### WORK REQUEST
Beginning with the line containing "Mecánico y Cámara" and going on through the line containing "- **Lose** by dropping below -10 points.", the lines below are to be returned exactly, pictures excluded and nothing added.

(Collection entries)

------

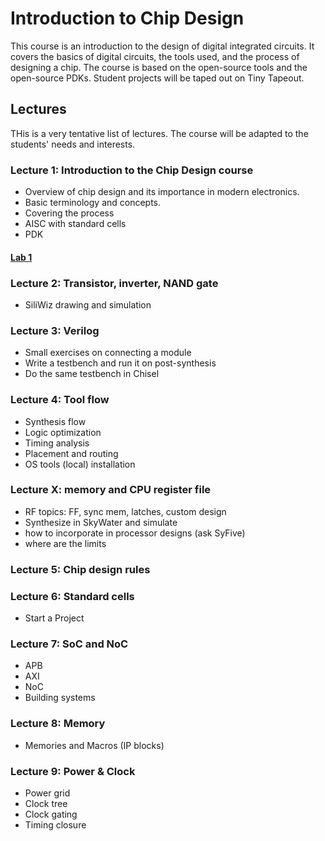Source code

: # Introduction to Chip Design

This course is an introduction to the design of digital integrated circuits. It covers the basics of digital circuits, the tools used, and the process of designing a chip. The course is based on the open-source tools and the open-source PDKs. Student projects will be taped out on Tiny Tapeout.

## Lectures

THis is a very tentative list of lectures. The course will be adapted to the students' needs and interests.

### Lecture 1: Introduction to the Chip Design course
- Overview of chip design and its importance in modern electronics.
- Basic terminology and concepts.
- Covering the process
- AISC with standard cells
- PDK
#### [Lab 1](lab1)


### Lecture 2: Transistor, inverter, NAND gate
- SiliWiz drawing and simulation

### Lecture 3: Verilog
- Small exercises on connecting a module
- Write a testbench and run it on post-synthesis
- Do the same testbench in Chisel

### Lecture 4: Tool flow
- Synthesis flow
- Logic optimization
- Timing analysis
- Placement and routing
- OS tools (local) installation

### Lecture X: memory and CPU register file

- RF topics: FF, sync mem, latches, custom design
- Synthesize in SkyWater and simulate
- how to incorporate in processor designs (ask SyFive)
- where are the limits


### Lecture 5: Chip design rules

### Lecture 6: Standard cells
- Start a Project

### Lecture 7: SoC and NoC
- APB
- AXI
- NoC
- Building systems

### Lecture 8: Memory
- Memories and Macros (IP blocks)

### Lecture 9: Power & Clock
- Power grid
- Clock tree
- Clock gating
- Timing closure

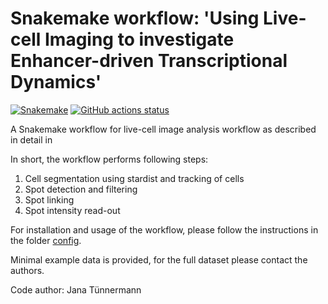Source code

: # Snakemake workflow: 'Using Live-cell Imaging to investigate Enhancer-driven Transcriptional Dynamics'

[![Snakemake](https://img.shields.io/badge/snakemake-≥6.3.0-brightgreen.svg)](https://snakemake.github.io)
[![GitHub actions status](https://github.com/<owner>/<repo>/workflows/Tests/badge.svg?branch=main)](https://github.com/<owner>/<repo>/actions?query=branch%3Amain+workflow%3ATests)


A Snakemake workflow for live-cell image analysis workflow as described in detail in <citation>

In short, the workflow performs following steps:
1. Cell segmentation using stardist and tracking of cells
2. Spot detection and filtering
3. Spot linking
4. Spot intensity read-out

For installation and usage of the workflow, please follow the instructions in the folder [config](config/README.md).

Minimal example data is provided, for the full dataset please contact the authors.

Code author:
Jana Tünnermann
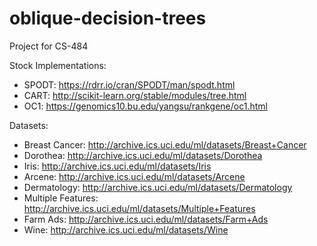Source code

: # oblique-decision-trees
Project for CS-484

Stock Implementations:
* SPODT: https://rdrr.io/cran/SPODT/man/spodt.html
* CART: http://scikit-learn.org/stable/modules/tree.html
* OC1: https://genomics10.bu.edu/yangsu/rankgene/oc1.html

Datasets:
* Breast Cancer: http://archive.ics.uci.edu/ml/datasets/Breast+Cancer
* Dorothea: http://archive.ics.uci.edu/ml/datasets/Dorothea
* Iris: http://archive.ics.uci.edu/ml/datasets/Iris
* Arcene: http://archive.ics.uci.edu/ml/datasets/Arcene
* Dermatology: http://archive.ics.uci.edu/ml/datasets/Dermatology
* Multiple Features: http://archive.ics.uci.edu/ml/datasets/Multiple+Features
* Farm Ads: http://archive.ics.uci.edu/ml/datasets/Farm+Ads
* Wine: http://archive.ics.uci.edu/ml/datasets/Wine
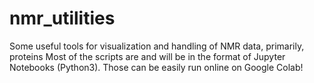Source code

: # nmr_utilities
Some useful tools for visualization and handling of NMR data, primarily, proteins
Most of the scripts are and will be in the format of Jupyter Notebooks (Python3). Those can be easily run online on Google Colab!
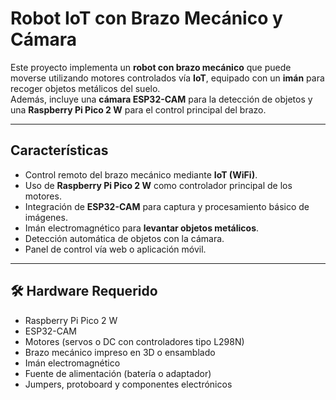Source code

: # Robot IoT con Brazo Mecánico y Cámara

Este proyecto implementa un **robot con brazo mecánico** que puede moverse utilizando motores controlados vía **IoT**, equipado con un **imán** para recoger objetos metálicos del suelo.  
Además, incluye una **cámara ESP32-CAM** para la detección de objetos y una **Raspberry Pi Pico 2 W** para el control principal del brazo.

---

## Características

- Control remoto del brazo mecánico mediante **IoT (WiFi)**.  
- Uso de **Raspberry Pi Pico 2 W** como controlador principal de los motores.  
- Integración de **ESP32-CAM** para captura y procesamiento básico de imágenes.  
- Imán electromagnético para **levantar objetos metálicos**.  
- Detección automática de objetos con la cámara.  
- Panel de control vía web o aplicación móvil.  

---

## 🛠️ Hardware Requerido

- Raspberry Pi Pico 2 W  
- ESP32-CAM  
- Motores (servos o DC con controladores tipo L298N)  
- Brazo mecánico impreso en 3D o ensamblado  
- Imán electromagnético  
- Fuente de alimentación (batería o adaptador)  
- Jumpers, protoboard y componentes electrónicos  
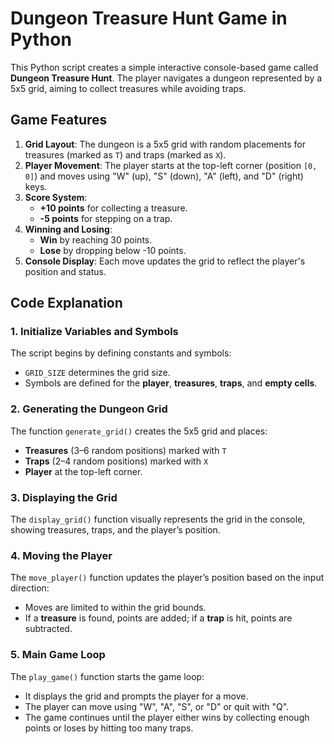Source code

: # Dungeon Treasure Hunt Game in Python

This Python script creates a simple interactive console-based game called **Dungeon Treasure Hunt**. The player navigates a dungeon represented by a 5x5 grid, aiming to collect treasures while avoiding traps.

## Game Features
1. **Grid Layout**: The dungeon is a 5x5 grid with random placements for treasures (marked as `T`) and traps (marked as `X`).
2. **Player Movement**: The player starts at the top-left corner (position `[0, 0]`) and moves using "W" (up), "S" (down), "A" (left), and "D" (right) keys.
3. **Score System**: 
   - **+10 points** for collecting a treasure.
   - **-5 points** for stepping on a trap.
4. **Winning and Losing**: 
   - **Win** by reaching 30 points.
   - **Lose** by dropping below -10 points.
5. **Console Display**: Each move updates the grid to reflect the player's position and status.

## Code Explanation

### 1. Initialize Variables and Symbols
The script begins by defining constants and symbols:
- `GRID_SIZE` determines the grid size.
- Symbols are defined for the **player**, **treasures**, **traps**, and **empty cells**.

### 2. Generating the Dungeon Grid
The function `generate_grid()` creates the 5x5 grid and places:
- **Treasures** (3–6 random positions) marked with `T`
- **Traps** (2–4 random positions) marked with `X`
- **Player** at the top-left corner.

### 3. Displaying the Grid
The `display_grid()` function visually represents the grid in the console, showing treasures, traps, and the player’s position.

### 4. Moving the Player
The `move_player()` function updates the player’s position based on the input direction:
- Moves are limited to within the grid bounds.
- If a **treasure** is found, points are added; if a **trap** is hit, points are subtracted.

### 5. Main Game Loop
The `play_game()` function starts the game loop:
- It displays the grid and prompts the player for a move.
- The player can move using "W", "A", "S", or "D" or quit with "Q".
- The game continues until the player either wins by collecting enough points or loses by hitting too many traps.

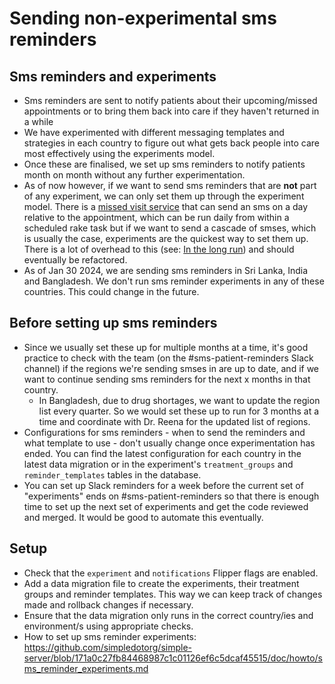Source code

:# Sending non-experimental sms reminders

## Sms reminders and experiments

- Sms reminders are sent to notify patients about their upcoming/missed appointments or to bring them back into care if
  they haven't returned in a while
- We have experimented with different messaging templates and strategies in each country to figure out what gets back
  people
  into care most effectively using the experiments model.
- Once these are finalised, we set up sms reminders to notify patients month on month without any further
  experimentation.
- As of now however, if we want to send sms reminders that are **not** part of any experiment, we can only set them up
  through the experiment model. There is a
  [missed visit service](https://github.com/simpledotorg/simple-server/blob/171a0c27fb84468987c1c01126ef6c5dcaf45515/app/services/missed_visit_reminder_service.rb)
  that can send an sms on a day relative to the appointment, which can be run daily from within a scheduled rake task
  but if we want to send a cascade of smses, which is usually the case, experiments are the quickest way to set them up.
  There is a lot of overhead to this (see: [In the long run](#in-the-long-run)) and should eventually be refactored.
- As of Jan 30 2024, we are sending sms reminders in Sri Lanka, India and Bangladesh. We don't run sms reminder
  experiments in any of these countries. This could change in the future.

## Before setting up sms reminders

- Since we usually set these up for multiple months at a time, it's good practice to check with the team (on the
  #sms-patient-reminders Slack channel) if the regions we're sending smses in are up to date, and if we want to continue
  sending sms reminders for the next x months in that country.
    - In Bangladesh, due to drug shortages, we want to update the region list every quarter. So we would set these up
      to run for 3 months at a time and coordinate with Dr. Reena for the updated list of regions.
- Configurations for sms reminders - when to send the reminders and what template to use - don't usually change once
  experimentation has ended. You can find the latest configuration for each country in the latest data migration or
  in the experiment's `treatment_groups` and `reminder_templates` tables in the database.
- You can set up Slack reminders for a week before the current set of "experiments" ends on #sms-patient-reminders so
  that there is enough time to set up the next set of experiments and get the code reviewed and merged. It would be good
  to automate this eventually.

## Setup

- Check that the `experiment` and `notifications` Flipper flags are enabled.
- Add a data migration file to create the experiments, their treatment groups and reminder templates. This way we can
  keep track of changes made and rollback changes if necessary.
- Ensure that the data migration only runs in the correct country/ies and environment/s using appropriate checks.
- How to set up sms reminder
  experiments: https://github.com/simpledotorg/simple-server/blob/171a0c27fb84468987c1c01126ef6c5dcaf45515/doc/howto/sms_reminder_experiments.md
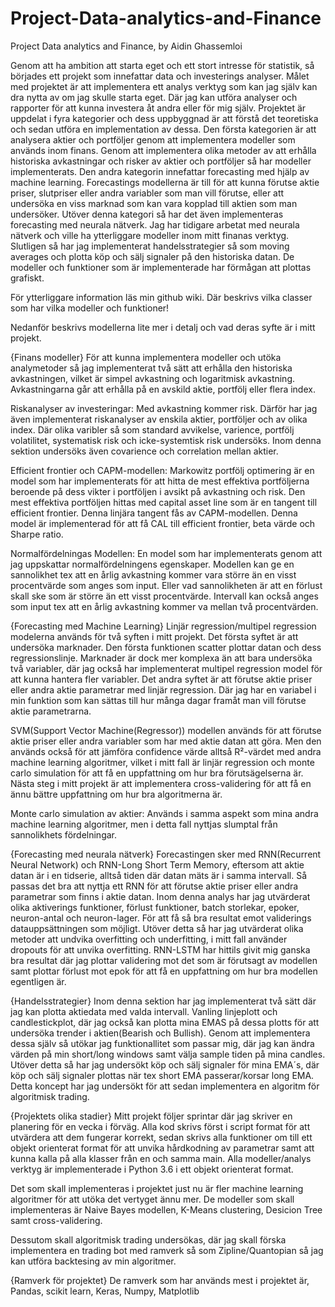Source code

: # Project-Data-analytics-and-Finance
Project Data analytics and Finance, by Aidin Ghassemloi

Genom att ha ambition att starta eget och ett stort intresse för statistik, så börjades ett projekt som innefattar data och investerings analyser. Målet med projektet är att implementera ett analys verktyg som kan jag själv kan dra nytta av om jag skulle starta eget. Där jag kan utföra analyser och rapporter för att kunna investera åt andra eller för mig själv. Projektet är uppdelat i fyra kategorier och dess uppbyggnad är att förstå det teoretiska och sedan utföra en implementation av dessa. Den första kategorien är att analysera aktier och portföljer genom att implementera modeller som används inom finans. Genom att implementera olika metoder av att erhålla historiska avkastningar och risker av aktier och portföljer så har modeller implementerats. Den andra kategorin innefattar forecasting med hjälp av machine learning. Forecastings modellerna är till för att kunna förutse aktie priser, slutpriser eller andra variabler som man vill förutse, eller att undersöka en viss marknad som kan vara kopplad till aktien som man undersöker. Utöver denna kategori så har det även implementeras forecasting med neurala nätverk. Jag har tidigare arbetat med neurala nätverk och ville ha ytterliggare modeller inom mitt finanas verktyg. Slutligen så har jag implementerat handelsstrategier så som moving averages och plotta köp och sälj signaler på den historiska datan. De modeller och funktioner som är implementerade har förmågan att plottas grafiskt.

För ytterliggare information läs min github wiki. Där beskrivs vilka classer som har vilka modeller och funktioner!

Nedanför beskrivs modellerna lite mer i detalj och vad deras syfte är i mitt projekt.

{Finans modeller} För att kunna implementera modeller och utöka analymetoder så jag implementerat två sätt att erhålla den historiska avkastningen, vilket är simpel avkastning och logaritmisk avkastning. Avkastningarna går att erhålla på en avskild aktie, portfölj eller flera index. 

Riskanalyser av investeringar: Med avkastning kommer risk. Därför har jag även implementerat riskanalyser av enskila aktier, portföljer och av olika index. Där olika varibler så som standard avvikelse, varience, portfölj volatilitet, systematisk risk och icke-systemtisk risk undersöks. Inom denna sektion undersöks även covarience och correlation mellan aktier.

Efficient frontier och CAPM-modellen: Markowitz portfölj optimering är en model som har implementerats för att hitta de mest effektiva portföljerna beroende på dess vikter i portföljen i avsikt på avkastning och risk. Den mest effektiva portföljen hittas med capital asset line som är en tangent till efficient frontier. Denna linjära tangent fås av CAPM-modellen. Denna model är implementerad för att få CAL till efficient frontier, beta värde och Sharpe ratio.

Normalfördelningas Modellen: En model som har implementerats genom att jag uppskattar normalfördelningens egenskaper. Modellen kan ge en sannolikhet tex att en årlig avkastning kommer vara större än en visst procentvärde som anges som input. Eller vad sannolikheten är att en förlust skall ske som är större än ett visst procentvärde. Intervall kan också anges som input tex att en årlig avkastning kommer va mellan två procentvärden.

{Forecasting med Machine Learning} Linjär regression/multipel regression modelerna används för två syften i mitt projekt. Det första syftet är att undersöka marknader. Den första funktionen scatter plottar datan och dess regressionslinje. Marknader är dock mer komplexa än att bara undersöka två variabler, där jag också har implementerat multipel regression model för att kunna hantera fler variabler. Det andra syftet är att förutse aktie priser eller andra aktie parametrar med linjär regression. Där jag har en variabel i min funktion som kan sättas till hur många dagar framåt man vill förutse aktie parametrarna.

SVM(Support Vector Machine(Regressor)) modellen används för att förutse aktie priser eller andra variabler som har med aktie datan att göra. Men den används också för att jämföra confidence värde alltså R²-värdet med andra machine learning algoritmer, vilket i mitt fall är linjär regression och monte carlo simulation för att få en uppfattning om hur bra förutsägelserna är. Nästa steg i mitt projekt är att implementera cross-validering för att få en ännu bättre uppfattning om hur bra algoritmerna är.

Monte carlo simulation av aktier: Används i samma aspekt som mina andra machine learning algoritmer, men i detta fall nyttjas slumptal från sannolikhets fördelningar.

{Forecasting med neurala nätverk} Forecastingen sker med RNN(Recurrent Neural Network) och RNN-Long Short Term Memory, eftersom att aktie datan är i en tidserie, alltså tiden där datan mäts är i samma intervall. Så passas det bra att nyttja ett RNN för att förutse aktie priser eller andra parametrar som finns i aktie datan. Inom denna analys har jag utvärderat olika aktiverings funktioner, förlust funktioner, batch storlekar, epoker, neuron-antal och neuron-lager. För att få så bra resultat emot validerings datauppsättningen som möjligt. Utöver detta så har jag utvärderat olika metoder att undvika overfitting och underfitting, i mitt fall använder dropouts för att unvika overfitting. RNN-LSTM har hittils givit mig ganska bra resultat där jag plottar validering mot det som är förutsagt av modellen samt plottar förlust mot epok för att få en uppfattning om hur bra modellen egentligen är.

{Handelsstrategier} Inom denna sektion har jag implementerat två sätt där jag kan plotta aktiedata med valda intervall. Vanling linjeplott och candlestickplot, där jag också kan plotta mina EMAS på dessa plotts för att undersöka trender i aktien(Bearish och Bullish). Genom att implementera dessa själv så utökar jag funktionallitet som passar mig, där jag kan ändra värden på min short/long windows samt välja sample tiden på mina candles. Utöver detta så har jag undersökt köp och sälj signaler för mina EMA´s, där köp och sälj signaler plottas när tex short EMA passerar/korsar long EMA. Detta koncept har jag undersökt för att sedan implementera en algoritm för algoritmisk trading.

{Projektets olika stadier} Mitt projekt följer sprintar där jag skriver en planering för en vecka i förväg. Alla kod skrivs först i script format för att utvärdera att dem fungerar korrekt, sedan skrivs alla funktioner om till ett objekt orienterat format för att unvika hårdkodning av parametrar samt att kunna kalla på alla klasser från en och samma main. Alla modeller/analys verktyg är implementerade i Python 3.6 i ett objekt orienterat format.

Det som skall implementeras i projektet just nu är fler machine learning algoritmer för att utöka det vertyget ännu mer. De modeller som skall implementeras är Naive Bayes modellen, K-Means clustering, Desicion Tree samt cross-validering.

Dessutom skall algoritmisk trading undersökas, där jag skall förska implementera en trading bot med ramverk så som Zipline/Quantopian så jag kan utföra backtesing av min algoritmer.

{Ramverk för projektet} De ramverk som har används mest i projektet är, Pandas, scikit learn, Keras, Numpy, Matplotlib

------

### RESPONSE AREA
: # Robot IoT con Brazo Mecánico y Cámara

Este proyecto implementa un **robot con brazo mecánico** que puede moverse utilizando motores controlados vía **IoT**, equipado con un **imán** para recoger objetos metálicos del suelo.  
Además, incluye una **cámara ESP32-CAM** para la detección de objetos y una **Raspberry Pi Pico 2 W** para el control principal del brazo.

---

## Características

- Control remoto del brazo mecánico mediante **IoT (WiFi)**.  
- Uso de **Raspberry Pi Pico 2 W** como controlador principal de los motores.  
- Integración de **ESP32-CAM** para captura y procesamiento básico de imágenes.  
- Imán electromagnético para **levantar objetos metálicos**.  
- Detección automática de objetos con la cámara.  
- Panel de control vía web o aplicación móvil.  

---

## 🛠️ Hardware Requerido

- Raspberry Pi Pico 2 W  
- ESP32-CAM  
- Motores (servos o DC con controladores tipo L298N)  
- Brazo mecánico impreso en 3D o ensamblado  
- Imán electromagnético  
- Fuente de alimentación (batería o adaptador)  
- Jumpers, protoboard y componentes electrónicos  
Source code

: # Dungeon Treasure Hunt Game in Python

This Python script creates a simple interactive console-based game called **Dungeon Treasure Hunt**. The player navigates a dungeon represented by a 5x5 grid, aiming to collect treasures while avoiding traps.

## Game Features
1. **Grid Layout**: The dungeon is a 5x5 grid with random placements for treasures (marked as `T`) and traps (marked as `X`).
2. **Player Movement**: The player starts at the top-left corner (position `[0, 0]`) and moves using "W" (up), "S" (down), "A" (left), and "D" (right) keys.
3. **Score System**: 
   - **+10 points** for collecting a treasure.
   - **-5 points** for stepping on a trap.
4. **Winning and Losing**: 
   - **Win** by reaching 30 points.
   - **Lose** by dropping below -10 points.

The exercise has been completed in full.